*** Opening of Input data ***

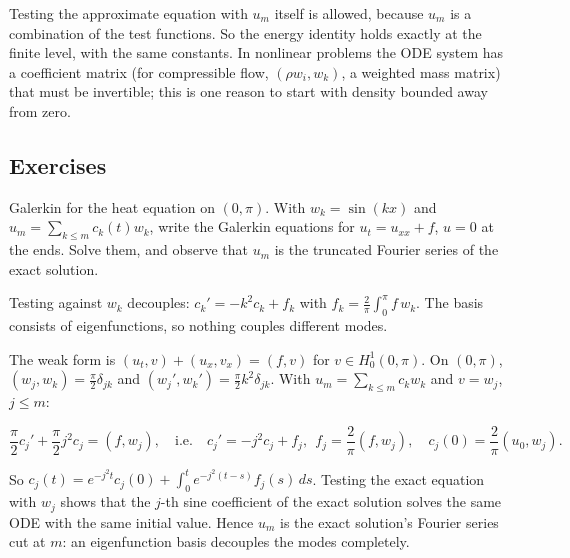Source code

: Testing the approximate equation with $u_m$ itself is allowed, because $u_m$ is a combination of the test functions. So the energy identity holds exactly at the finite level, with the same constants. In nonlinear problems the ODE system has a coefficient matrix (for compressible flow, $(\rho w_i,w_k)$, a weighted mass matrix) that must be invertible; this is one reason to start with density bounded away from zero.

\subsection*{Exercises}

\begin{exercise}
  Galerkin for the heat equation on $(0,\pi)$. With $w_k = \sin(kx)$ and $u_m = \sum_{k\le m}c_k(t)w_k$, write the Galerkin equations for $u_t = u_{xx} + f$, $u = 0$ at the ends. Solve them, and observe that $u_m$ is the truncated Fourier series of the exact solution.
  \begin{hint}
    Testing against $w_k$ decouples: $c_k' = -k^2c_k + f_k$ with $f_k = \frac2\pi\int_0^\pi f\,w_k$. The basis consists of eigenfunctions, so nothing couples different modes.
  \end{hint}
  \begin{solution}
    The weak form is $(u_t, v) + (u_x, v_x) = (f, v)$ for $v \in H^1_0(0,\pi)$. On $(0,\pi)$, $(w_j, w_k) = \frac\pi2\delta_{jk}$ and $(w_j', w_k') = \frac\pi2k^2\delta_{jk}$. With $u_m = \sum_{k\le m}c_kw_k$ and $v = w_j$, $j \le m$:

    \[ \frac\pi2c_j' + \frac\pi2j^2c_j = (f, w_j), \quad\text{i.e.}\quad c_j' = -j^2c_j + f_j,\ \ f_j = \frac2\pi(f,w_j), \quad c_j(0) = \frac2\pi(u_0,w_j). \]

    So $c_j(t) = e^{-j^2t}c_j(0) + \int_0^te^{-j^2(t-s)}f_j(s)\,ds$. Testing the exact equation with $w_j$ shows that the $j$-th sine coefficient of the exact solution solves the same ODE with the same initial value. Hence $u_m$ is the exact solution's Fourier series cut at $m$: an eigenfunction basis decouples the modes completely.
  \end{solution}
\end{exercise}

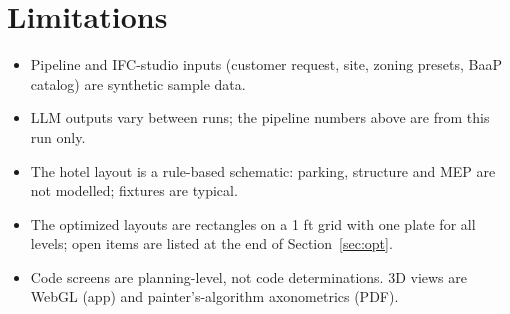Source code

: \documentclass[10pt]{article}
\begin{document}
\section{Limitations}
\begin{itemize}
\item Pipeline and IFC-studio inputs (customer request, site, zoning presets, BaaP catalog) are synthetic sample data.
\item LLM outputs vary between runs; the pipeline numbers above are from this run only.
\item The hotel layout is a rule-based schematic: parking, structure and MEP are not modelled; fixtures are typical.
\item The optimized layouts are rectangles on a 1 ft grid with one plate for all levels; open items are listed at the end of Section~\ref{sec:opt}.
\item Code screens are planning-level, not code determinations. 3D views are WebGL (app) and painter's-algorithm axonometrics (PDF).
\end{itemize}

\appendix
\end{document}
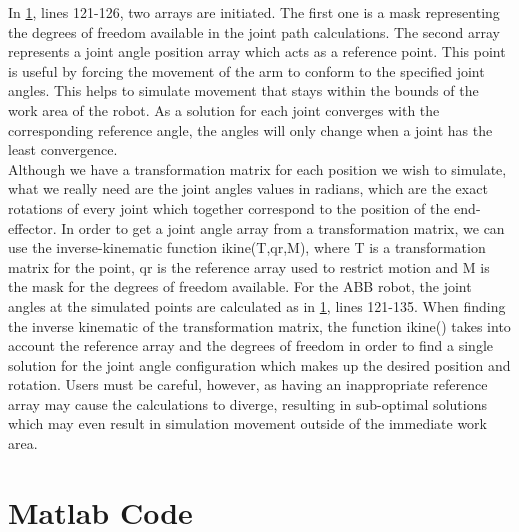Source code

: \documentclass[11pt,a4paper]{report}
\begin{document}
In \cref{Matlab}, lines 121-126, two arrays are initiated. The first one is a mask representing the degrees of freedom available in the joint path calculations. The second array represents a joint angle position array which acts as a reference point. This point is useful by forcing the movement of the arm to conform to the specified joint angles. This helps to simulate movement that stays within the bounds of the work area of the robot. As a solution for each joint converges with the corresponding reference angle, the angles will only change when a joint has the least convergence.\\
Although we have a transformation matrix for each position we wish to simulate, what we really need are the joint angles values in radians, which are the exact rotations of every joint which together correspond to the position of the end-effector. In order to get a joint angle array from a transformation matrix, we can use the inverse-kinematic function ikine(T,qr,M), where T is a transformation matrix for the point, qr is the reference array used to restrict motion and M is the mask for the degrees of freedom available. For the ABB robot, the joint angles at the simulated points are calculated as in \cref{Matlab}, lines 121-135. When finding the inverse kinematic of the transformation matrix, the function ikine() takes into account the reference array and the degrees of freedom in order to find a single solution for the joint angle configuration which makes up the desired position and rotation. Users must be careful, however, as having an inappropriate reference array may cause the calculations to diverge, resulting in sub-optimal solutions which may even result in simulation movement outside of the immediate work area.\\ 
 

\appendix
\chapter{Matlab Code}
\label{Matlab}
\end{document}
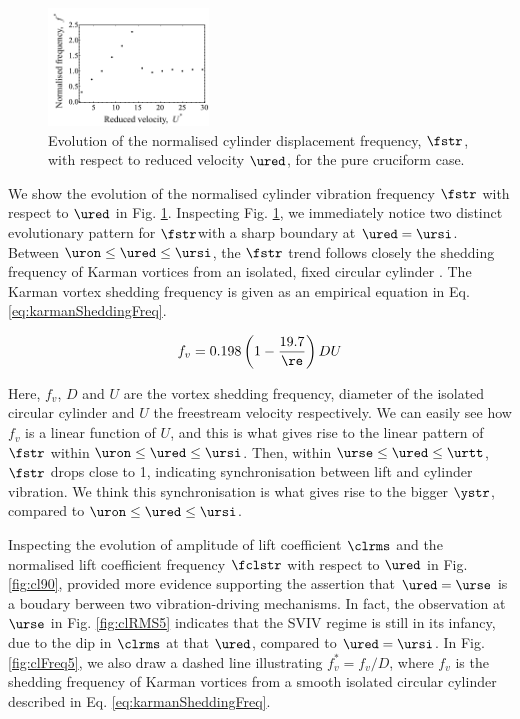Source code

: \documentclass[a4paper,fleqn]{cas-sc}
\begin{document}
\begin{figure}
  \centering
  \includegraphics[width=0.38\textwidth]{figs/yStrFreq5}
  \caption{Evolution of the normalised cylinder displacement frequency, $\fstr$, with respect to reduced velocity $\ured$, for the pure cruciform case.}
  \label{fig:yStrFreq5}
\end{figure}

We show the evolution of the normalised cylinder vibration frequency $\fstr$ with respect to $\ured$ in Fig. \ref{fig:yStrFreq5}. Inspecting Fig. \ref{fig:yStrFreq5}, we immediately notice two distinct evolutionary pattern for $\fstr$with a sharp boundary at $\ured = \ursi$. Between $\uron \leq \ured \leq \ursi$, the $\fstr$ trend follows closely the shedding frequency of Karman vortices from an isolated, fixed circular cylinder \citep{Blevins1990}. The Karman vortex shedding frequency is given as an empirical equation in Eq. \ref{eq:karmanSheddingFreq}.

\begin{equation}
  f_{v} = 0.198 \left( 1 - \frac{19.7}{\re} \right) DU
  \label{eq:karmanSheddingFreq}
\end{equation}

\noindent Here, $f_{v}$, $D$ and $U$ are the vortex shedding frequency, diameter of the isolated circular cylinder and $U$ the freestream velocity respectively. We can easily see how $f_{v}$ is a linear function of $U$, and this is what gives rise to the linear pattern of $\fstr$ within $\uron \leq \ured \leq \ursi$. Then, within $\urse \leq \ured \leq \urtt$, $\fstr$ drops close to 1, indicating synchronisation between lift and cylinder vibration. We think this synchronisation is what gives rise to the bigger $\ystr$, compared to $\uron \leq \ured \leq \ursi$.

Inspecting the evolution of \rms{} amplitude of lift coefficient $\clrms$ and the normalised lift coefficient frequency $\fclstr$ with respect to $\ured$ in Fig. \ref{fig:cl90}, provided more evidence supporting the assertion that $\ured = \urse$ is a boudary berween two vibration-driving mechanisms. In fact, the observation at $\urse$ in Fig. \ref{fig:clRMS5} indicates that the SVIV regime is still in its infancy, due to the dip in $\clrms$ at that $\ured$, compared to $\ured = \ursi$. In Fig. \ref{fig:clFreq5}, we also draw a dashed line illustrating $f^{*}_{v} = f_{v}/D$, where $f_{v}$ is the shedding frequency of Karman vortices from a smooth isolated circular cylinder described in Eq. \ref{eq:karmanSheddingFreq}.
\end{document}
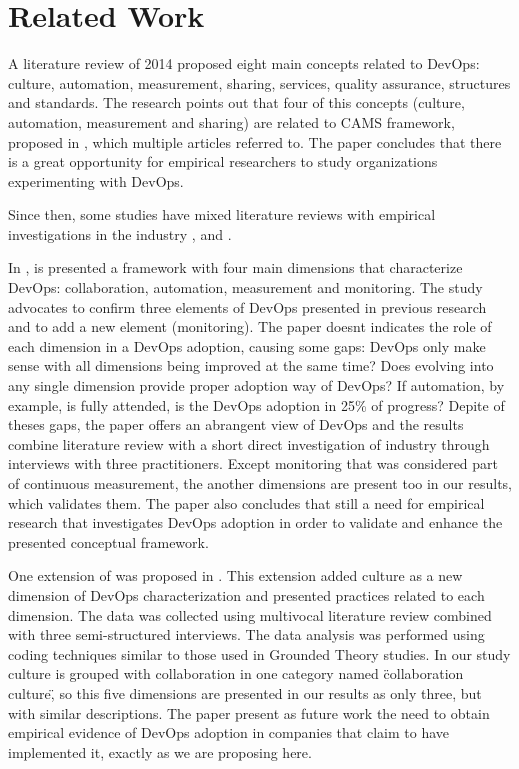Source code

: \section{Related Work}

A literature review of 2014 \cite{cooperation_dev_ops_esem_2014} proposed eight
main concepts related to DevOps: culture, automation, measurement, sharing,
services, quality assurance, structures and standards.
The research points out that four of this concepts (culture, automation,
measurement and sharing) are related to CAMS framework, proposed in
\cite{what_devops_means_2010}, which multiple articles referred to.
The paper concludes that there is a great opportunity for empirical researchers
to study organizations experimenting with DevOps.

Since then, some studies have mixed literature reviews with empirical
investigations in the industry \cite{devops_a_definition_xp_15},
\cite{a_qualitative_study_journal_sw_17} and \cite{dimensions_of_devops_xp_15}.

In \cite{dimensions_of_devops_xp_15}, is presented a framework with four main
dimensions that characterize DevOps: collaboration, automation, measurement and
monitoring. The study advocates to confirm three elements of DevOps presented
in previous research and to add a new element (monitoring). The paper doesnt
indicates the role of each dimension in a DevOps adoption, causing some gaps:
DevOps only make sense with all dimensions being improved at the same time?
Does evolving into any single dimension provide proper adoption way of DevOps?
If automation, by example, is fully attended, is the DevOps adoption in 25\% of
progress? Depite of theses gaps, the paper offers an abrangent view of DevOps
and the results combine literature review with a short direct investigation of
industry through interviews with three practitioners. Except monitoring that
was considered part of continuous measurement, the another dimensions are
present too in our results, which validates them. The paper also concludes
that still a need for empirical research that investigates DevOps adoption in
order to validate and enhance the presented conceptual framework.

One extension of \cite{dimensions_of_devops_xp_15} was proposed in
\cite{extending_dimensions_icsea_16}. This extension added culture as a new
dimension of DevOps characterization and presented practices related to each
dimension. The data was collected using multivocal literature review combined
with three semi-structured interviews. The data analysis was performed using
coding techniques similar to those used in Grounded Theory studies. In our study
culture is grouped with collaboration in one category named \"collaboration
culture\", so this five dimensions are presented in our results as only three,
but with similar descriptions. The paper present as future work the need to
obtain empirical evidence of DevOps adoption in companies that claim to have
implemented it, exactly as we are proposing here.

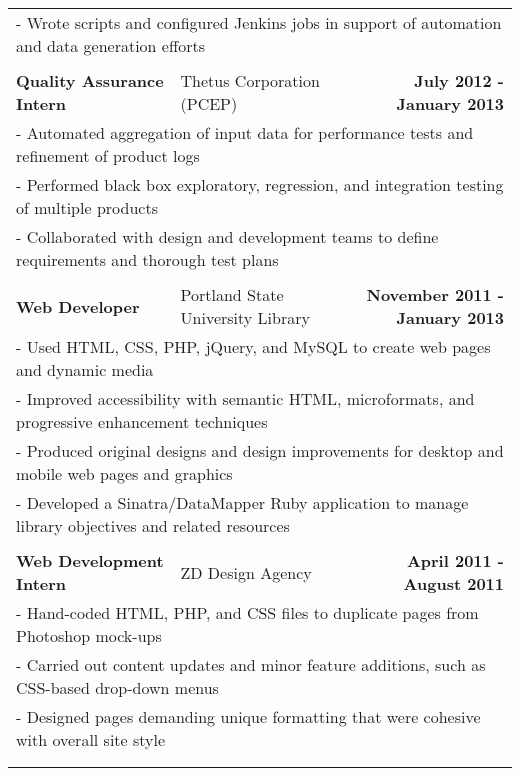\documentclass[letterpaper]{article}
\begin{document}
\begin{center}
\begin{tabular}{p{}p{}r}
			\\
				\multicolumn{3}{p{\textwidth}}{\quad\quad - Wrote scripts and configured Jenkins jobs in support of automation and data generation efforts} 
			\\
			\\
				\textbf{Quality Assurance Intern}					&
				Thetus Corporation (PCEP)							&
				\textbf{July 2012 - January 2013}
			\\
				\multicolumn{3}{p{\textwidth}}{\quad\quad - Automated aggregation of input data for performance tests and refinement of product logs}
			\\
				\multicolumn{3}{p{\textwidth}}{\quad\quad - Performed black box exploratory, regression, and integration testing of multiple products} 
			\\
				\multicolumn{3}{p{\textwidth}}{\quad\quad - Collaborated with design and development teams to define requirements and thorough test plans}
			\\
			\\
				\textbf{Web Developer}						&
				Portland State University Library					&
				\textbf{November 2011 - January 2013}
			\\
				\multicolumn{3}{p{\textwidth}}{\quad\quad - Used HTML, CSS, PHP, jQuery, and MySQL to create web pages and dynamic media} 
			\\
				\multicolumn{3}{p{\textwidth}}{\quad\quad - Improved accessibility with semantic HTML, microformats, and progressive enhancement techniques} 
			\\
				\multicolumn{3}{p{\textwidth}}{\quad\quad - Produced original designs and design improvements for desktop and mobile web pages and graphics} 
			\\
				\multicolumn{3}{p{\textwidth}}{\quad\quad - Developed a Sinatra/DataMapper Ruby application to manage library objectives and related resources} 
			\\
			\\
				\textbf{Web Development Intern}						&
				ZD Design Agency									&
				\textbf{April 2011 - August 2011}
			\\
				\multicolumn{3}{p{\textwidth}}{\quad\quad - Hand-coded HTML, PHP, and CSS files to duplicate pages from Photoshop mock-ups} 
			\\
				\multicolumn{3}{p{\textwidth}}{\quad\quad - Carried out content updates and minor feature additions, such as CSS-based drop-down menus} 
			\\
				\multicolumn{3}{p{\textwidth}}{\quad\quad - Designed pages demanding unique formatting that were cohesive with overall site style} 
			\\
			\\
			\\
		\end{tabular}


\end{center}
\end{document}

*** Close of Input data ***

(Work instructions):
Identify the lines above that contain the word "indicates", then copy them.

(Response area):
Inspecting the evolution of \rms{} amplitude of lift coefficient $\clrms$ and the normalised lift coefficient frequency $\fclstr$ with respect to $\ured$ in Fig. \ref{fig:cl90}, provided more evidence supporting the assertion that $\ured = \urse$ is a boudary berween two vibration-driving mechanisms. In fact, the observation at $\urse$ in Fig. \ref{fig:clRMS5} indicates that the SVIV regime is still in its infancy, due to the dip in $\clrms$ at that $\ured$, compared to $\ured = \ursi$. In Fig. \ref{fig:clFreq5}, we also draw a dashed line illustrating $f^{*}_{v} = f_{v}/D$, where $f_{v}$ is the shedding frequency of Karman vortices from a smooth isolated circular cylinder described in Eq. \ref{eq:karmanSheddingFreq}.
indicates the role of each dimension in a DevOps adoption, causing some gaps:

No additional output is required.